Degaetano-Ortlieb, Stefania; Teich, Elke; Khamis, Ashraf; Kermes, Hannah
An Information-Theoretic Approach to Modeling Diachronic Change in Scientific English
Suhr, Carla; Nevalainen, Terttu; Taavitsainen, Irma (Ed.): From Data to Evidence in English Language Research, Brill, pp. 258-281, Leiden, 2019.
We present an information-theoretic approach to investigate diachronic change in scientific English. Our main assumption is that over time scientific English has become increasingly dense, i.e. linguistic constructions allowing dense packing of information are progressively used. So far, diachronic change in scientific writing has been investigated by means of frequency-based approaches (see e.g. Halliday (1988); Atkinson (1998); Biber (2006b, c); Biber and Gray (2016); Banks (2008); Taavitsainen and Pahta (2010)). We use information-theoretic measures (entropy, surprisal; Shannon (1949)) to assess features previously stated to change over time and to discover new, latent features from the data itself that are involved in diachronic change.
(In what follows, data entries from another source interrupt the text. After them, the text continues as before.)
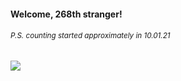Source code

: #### Welcome, 268th stranger!

###### <sup>P.S. counting started approximately in 10.01.21</sup>

<img src="https://kraftwerk28.pp.ua/vcnt.png"></img>
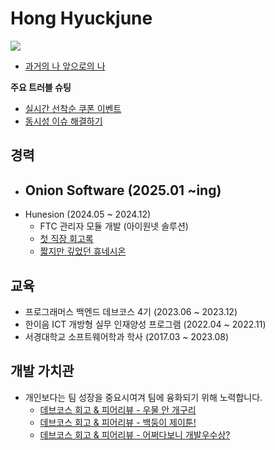 # Hong Hyuckjune

<a href="https://hongdosan.tistory.com/"><img src="http://img.shields.io/badge/-Tech%20blog-red?style=flat-square&logo=tistory&link=https://hongdosan.tistory.com/"></a>

- [과거의 나 앞으로의 나](https://hongdosan.tistory.com/383)

**주요 트러블 슈팅**
- [실시간 선착순 쿠폰 이벤트](https://hongdosan.tistory.com/376)
- [동시성 이슈 해결하기](https://hongdosan.tistory.com/373)

## 경력
- Onion Software (2025.01 ~ing)
   - 
- Hunesion (2024.05 ~ 2024.12)
   - FTC 관리자 모듈 개발 (아이원넷 솔루션)
   - [첫 직장 회고록](https://hongdosan.tistory.com/388)
   - [짧지만 깊었던 휴네시온](https://hongdosan.tistory.com/407)

## 교육
- 프로그래머스 백엔드 데브코스 4기 (2023.06 ~ 2023.12)
- 한이음 ICT 개방형 실무 인재양성 프로그램 (2022.04 ~ 2022.11)
- 서경대학교 소프트웨어학과 학사 (2017.03 ~ 2023.08)

## 개발 가치관
- 개인보다는 팀 성장을 중요시여겨 팀에 융화되기 위해 노력합니다.
    - [데브코스 회고 & 피어리뷰 - 우물 안 개구리](https://hongdosan.tistory.com/328)
    - [데브코스 회고 & 피어리뷰 - 백둥이 제이툰!](https://hongdosan.tistory.com/379)
    - [데브코스 회고 & 피어리뷰 - 어쩌다보니 개발우수상?](https://hongdosan.tistory.com/382)
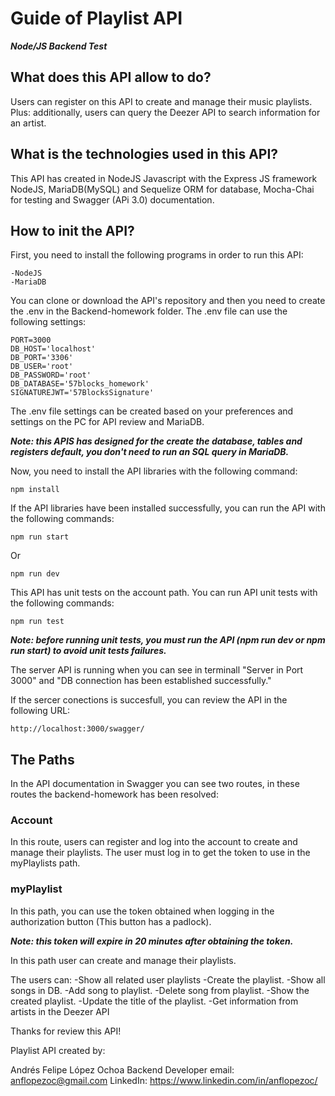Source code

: # Guide of Playlist API
***Node/JS Backend Test*** 

## What does this API allow to do?
Users can register on this API to create and manage their music playlists.
Plus: additionally, users can query the Deezer API to search information for an artist.

## What is the technologies used in this API?
This API has created in NodeJS Javascript with the Express JS framework NodeJS, MariaDB(MySQL) and Sequelize ORM for database, Mocha-Chai for testing and Swagger (APi 3.0) documentation.

## How to init the API?
First, you need to install the following programs in order to run this API:

    -NodeJS
    -MariaDB

You can clone or download the API's repository and then you need to create the .env in the Backend-homework folder. The .env file can use the following settings:

    PORT=3000
    DB_HOST='localhost'
    DB_PORT='3306'
    DB_USER='root'
    DB_PASSWORD='root'
    DB_DATABASE='57blocks_homework'
    SIGNATUREJWT='57BlocksSignature'

The .env file settings can be created based on your preferences and settings on the PC for API review and MariaDB.

***Note: this APIS has designed for the create the database, tables and registers default, you don't need to run an SQL query in MariaDB.***

Now, you need to install the API libraries with the following command:

    npm install

If the API libraries have been installed successfully, you can run the API with the following commands:

    npm run start
     
Or

    npm run dev 

This API has unit tests on the account path. You can run API unit tests with the following commands:

    npm run test

***Note: before running unit tests, you must run the API (npm run dev or npm run start) to avoid unit tests failures.***

The server API is running when you can see in terminall "Server in Port 3000" and "DB connection has been established successfully."

If the sercer conections is succesfull, you can review the API in the following URL:

    http://localhost:3000/swagger/


## The Paths

In the API documentation in Swagger you can see two routes, in these routes the backend-homework has been resolved:

### Account 

In this route, users can register and log into the account to create and manage their playlists. The user must log in to get the token to use in the myPlaylists path.

### myPlaylist 


In this path, you can use the token obtained when logging in the authorization button (This button has a padlock).

***Note: this token will expire in 20 minutes after obtaining the token.***

In this path user can create and manage their playlists.

The users can:
    -Show all related user playlists
    -Create the playlist.
    -Show all songs in DB.
    -Add song to playlist.
    -Delete song from playlist.
    -Show the created playlist.
    -Update the title of the playlist.
    -Get information from artists in the Deezer API


Thanks for review this API!

Playlist API created by:

Andrés Felipe López Ochoa
    Backend Developer
    email: anflopezoc@gmail.com
    LinkedIn: https://www.linkedin.com/in/anflopezoc/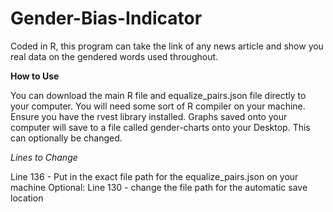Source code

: # Gender-Bias-Indicator
Coded in R, this program can take the link of any news article and show you real data on the gendered words used throughout. 

**How to Use**

You can download the main R file and equalize_pairs.json file directly to your computer. You will need some sort of R compiler on your machine. Ensure you have the rvest library installed. Graphs saved onto your computer will save to a file called gender-charts onto your Desktop. This can optionally be changed.

_Lines to Change_

Line 136 - Put in the exact file path for the equalize_pairs.json on your machine
Optional:
Line 130 - change the file path for the automatic save location
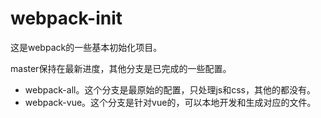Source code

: # webpack-init

这是webpack的一些基本初始化项目。

master保持在最新进度，其他分支是已完成的一些配置。

- webpack-all。这个分支是最原始的配置，只处理js和css，其他的都没有。
- webpack-vue。这个分支是针对vue的，可以本地开发和生成对应的文件。
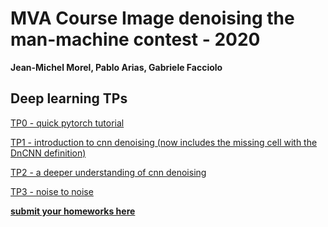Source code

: # MVA Course Image denoising the man-machine contest - 2020

**Jean-Michel Morel, Pablo Arias, Gabriele Facciolo**

## Deep learning TPs

[TP0 - quick pytorch tutorial](https://colab.research.google.com/drive/1n4r0GFizHqJDHQ0W4WwZMCoP1LLgMaBa)

[TP1 - introduction to cnn denoising (now includes the missing cell with the DnCNN definition)](https://colab.research.google.com/drive/1Sp4pETeaZU7dnnzheCxqw8LVGVn4g9TW)

[TP2 - a deeper understanding of cnn denoising](https://colab.research.google.com/drive/1eFXceVAw-_2rHqOiTYgpgz1Q2NRRYSEG) 

[TP3 - noise to noise](https://colab.research.google.com/drive/1ZAHaZJ2nsFVEDZD8B65he3SMSD0dmMei)

<!--

[TP4 - different denoising architectures](https://colab.research.google.com/drive/1ua-WDYpUsTdAyPOFlj7uFGh22ZKuLdDO)  <br>

[TP4' - DIP: deep image prior](https://colab.research.google.com/drive/1jqacuFh4I34MEVFGcBjJaT7kyZGOO5VB)

-->

**[submit your homeworks here](https://docs.google.com/forms/d/e/1FAIpQLScQZ6QQvsdihV5NqNBeVe35Cg1MnvjFFNum7o-v8Ody6dhpVA/viewform)**

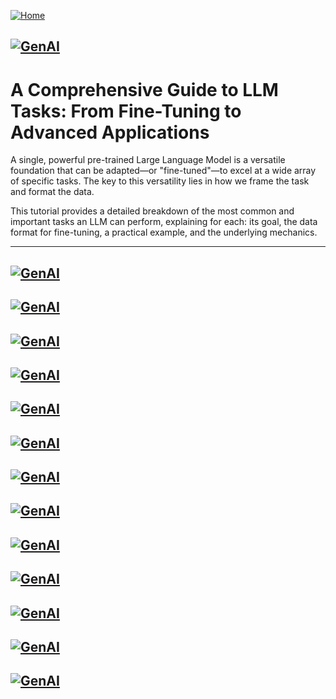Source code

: [![Home](https://img.shields.io/badge/Home-Click%20Here-blue?style=flat&logo=homeadvisor&logoColor=white)](../../)

## [![GenAI](https://img.shields.io/badge/GenAI-Selected_Topics_in_Generative_AI-green?style=for-the-badge&logo=github)](../../main_page/GenAI)


# A Comprehensive Guide to LLM Tasks: From Fine-Tuning to Advanced Applications

A single, powerful pre-trained Large Language Model is a versatile foundation that can be adapted—or "fine-tuned"—to excel at a wide array of specific tasks. The key to this versatility lies in how we frame the task and format the data.

This tutorial provides a detailed breakdown of the most common and important tasks an LLM can perform, explaining for each: its goal, the data format for fine-tuning, a practical example, and the underlying mechanics.

***
## [![GenAI](https://img.shields.io/badge/LLM_Tasks-1._Text_Generation_and_Completion:-green?style=for-the-badge&logo=github)](LLM-Tasks/TG)
## [![GenAI](https://img.shields.io/badge/LLM_Tasks-2._Dialogue_Generation_(Chatbot):-green?style=for-the-badge&logo=github)](LLM-Tasks/DG)
## [![GenAI](https://img.shields.io/badge/LLM_Tasks-3._Text_Classification:-green?style=for-the-badge&logo=github)](LLM-Tasks/TextCls)
## [![GenAI](https://img.shields.io/badge/LLM_Tasks-4._Natural_Language_Inference_(NLI):-green?style=for-the-badge&logo=github)](LLM-Tasks/NLI)
## [![GenAI](https://img.shields.io/badge/LLM_Tasks-5._Question_Answering_(Q&A):-green?style=for-the-badge&logo=github)](LLM-Tasks/QA)
## [![GenAI](https://img.shields.io/badge/LLM_Tasks-6._Information_Extraction,_Named_Entity_Recognition_(NER):-green?style=for-the-badge&logo=github)](LLM-Tasks/NER)
## [![GenAI](https://img.shields.io/badge/LLM_Tasks-7._Summarization:-green?style=for-the-badge&logo=github)](LLM-Tasks/Summarize)
## [![GenAI](https://img.shields.io/badge/LLM_Tasks-8._Machine_Translation:-green?style=for-the-badge&logo=github)](LLM-Tasks/MT)
## [![GenAI](https://img.shields.io/badge/LLM_Tasks-9._Code_Generation:-green?style=for-the-badge&logo=github)](LLM-Tasks/CG)
## [![GenAI](https://img.shields.io/badge/LLM_Tasks-10._Reasoning:-green?style=for-the-badge&logo=github)](LLM-Tasks/Reasoning)
## [![GenAI](https://img.shields.io/badge/LLM_Tasks-11._Semantic_Embeddings_with_Sentence_Transformers-green?style=for-the-badge&logo=github)](LLM-Tasks/SemanticEmbedding)
## [![GenAI](https://img.shields.io/badge/LLM_Tasks-12._Retrieval_Augmented_Generation_(Rag):-green?style=for-the-badge&logo=github)](LLM-Tasks/RAG)
## [![GenAI](https://img.shields.io/badge/LLM_Tasks-13._Vision_Language_Models_(VLM):-green?style=for-the-badge&logo=github)](LLM-Tasks/VLM)

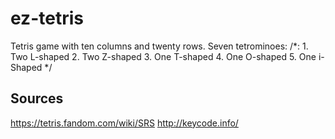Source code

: # ez-tetris
Tetris game with ten columns and twenty rows.
Seven tetrominoes:
/*:
    1. Two L-shaped
    2. Two Z-shaped
    3. One T-shaped
    4. One O-shaped
    5. One i-Shaped
*/

## Sources
https://tetris.fandom.com/wiki/SRS
http://keycode.info/
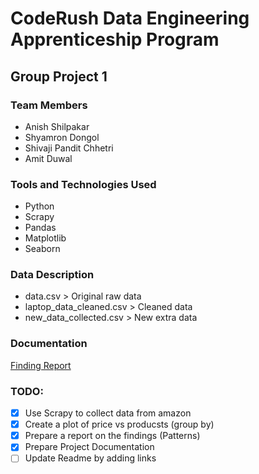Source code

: # CodeRush Data Engineering Apprenticeship Program
## Group Project 1

### Team Members
- Anish Shilpakar
- Shyamron Dongol
- Shivaji Pandit Chhetri
- Amit Duwal

### Tools and Technologies Used
- Python
- Scrapy
- Pandas
- Matplotlib
- Seaborn

### Data Description
- data.csv > Original raw data
- laptop_data_cleaned.csv > Cleaned data
- new_data_collected.csv > New extra data

### Documentation
[Finding Report](https://docs.google.com/document/d/141idz7-FPSGZIrd_Q2HySUHfPfu_kJKFA_oeyQLM-sA/edit?usp=sharing)
### TODO:
- [X] Use Scrapy to collect data from amazon
- [X] Create a plot of price vs producsts (group by)
- [X] Prepare a report on the findings (Patterns) 
- [X] Prepare Project Documentation
- [ ] Update Readme by adding links
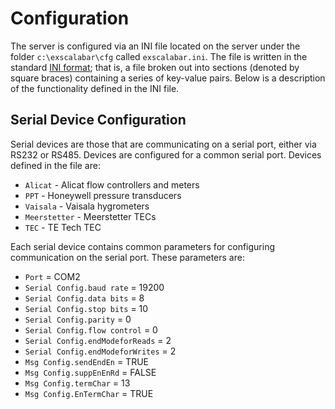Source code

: # Configuration
The server is configured via an INI file located on the server under the folder ``c:\exscalabar\cfg`` called ``exscalabar.ini``.  The file is written in the standard [INI format](https://en.wikipedia.org/wiki/INI_file); that is, a file broken out into sections (denoted by square braces) containing a series of key-value pairs.  Below is a description of the functionality defined in the INI file.

## Serial Device Configuration
Serial devices are those that are communicating on a serial port, either via RS232 or RS485.  Devices are configured for a common serial port.  Devices defined in the file are:

* ``Alicat`` - Alicat flow controllers and meters
* ``PPT`` - Honeywell pressure transducers
* ``Vaisala`` - Vaisala hygrometers
* ``Meerstetter`` - Meerstetter TECs
* ``TEC`` - TE Tech TEC

Each serial device contains common parameters for configuring communication on the serial port.  These parameters are:

* ``Port`` = COM2
* ``Serial Config.baud rate`` = 19200
* ``Serial Config.data bits`` = 8
* ``Serial Config.stop bits`` = 10
* ``Serial Config.parity`` = 0
* ``Serial Config.flow control`` = 0
* ``Serial Config.endModeforReads`` = 2
* ``Serial Config.endModeforWrites`` = 2
* ``Msg Config.sendEndEn`` = TRUE
* ``Msg Config.suppEnEnRd`` = FALSE
* ``Msg Config.termChar`` = 13
* ``Msg Config.EnTermChar`` = TRUE
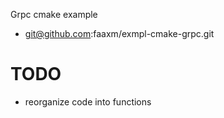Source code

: Grpc cmake example

 * git@github.com:faaxm/exmpl-cmake-grpc.git


# TODO

 * reorganize code into functions


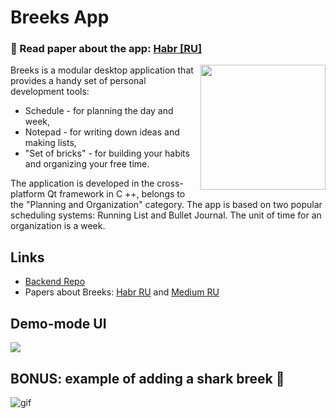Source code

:# Breeks App

### 📰 Read paper about the app: [Habr [RU]](https://habr.com/ru/post/534032/)

<img align="right" width="200" height="200" src="https://user-images.githubusercontent.com/55200686/148060132-0d0f2f25-6713-4889-ad29-1830aeb5eea4.png">

Breeks is a modular desktop application that provides a handy set of personal development tools:
- Schedule - for planning the day and week,
- Notepad - for writing down ideas and making lists,
- "Set of bricks" - for building your habits and organizing your free time.

The application is developed in the cross-platform Qt framework in C ++, belongs to the "Planning and Organization" category. The app is based on two popular scheduling systems: Running List and Bullet Journal. The unit of time for an organization is a week.

## Links
- [Backend Repo](https://github.com/BreeksApp/Breeks-server)
- Papers about Breeks: [Habr RU](https://habr.com/ru/post/534032/) and [Medium RU](https://yarpylaev.medium.com/breeks-построй-свою-неделю-333cd15a6c90)

## Demo-mode UI
<img src = "https://user-images.githubusercontent.com/55200686/148075593-ade30398-7f6b-480c-a26f-94afe163453b.png">

## BONUS: example of adding a shark breek :dolphin:
![gif](https://user-images.githubusercontent.com/55200686/148075553-1b1a5bab-78b0-4343-984e-5e4b06367758.gif)
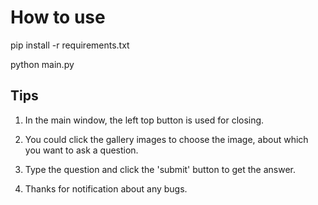 # How to use
pip install -r requirements.txt

python main.py

## Tips
1) In the main window, the left top button is used for closing.

2) You could click the gallery images to choose the image, about which 
you want to ask a question.

3) Type the question and click the 'submit' button to get the answer.

4) Thanks for notification about any bugs.

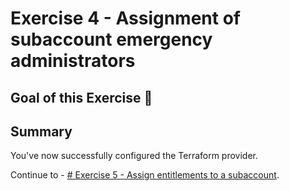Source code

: # Exercise 4 - Assignment of subaccount emergency administrators

## Goal of this Exercise 🎯

## Summary

You've now successfully configured the Terraform provider.  

Continue to - [# Exercise 5 - Assign entitlements to a subaccount](../EXERCISE5/README.md).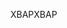 <span data-ttu-id="86deb-101">XBAP</span><span class="sxs-lookup"><span data-stu-id="86deb-101">XBAP</span></span>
For this, we use the Royal Society Corpus (rsc) (Kermes et al. (2016)), which spans over the time period 1665 to 1869. We present three kinds of analyses: nominal compounding (typical of academic writing), modal verbs (shown to have changed in frequency over time), and an analysis based on part-of-speech trigrams to detect new features that change diachronically. We show how information-theoretic measures help to investigate, evaluate and detect features involved in diachronic change.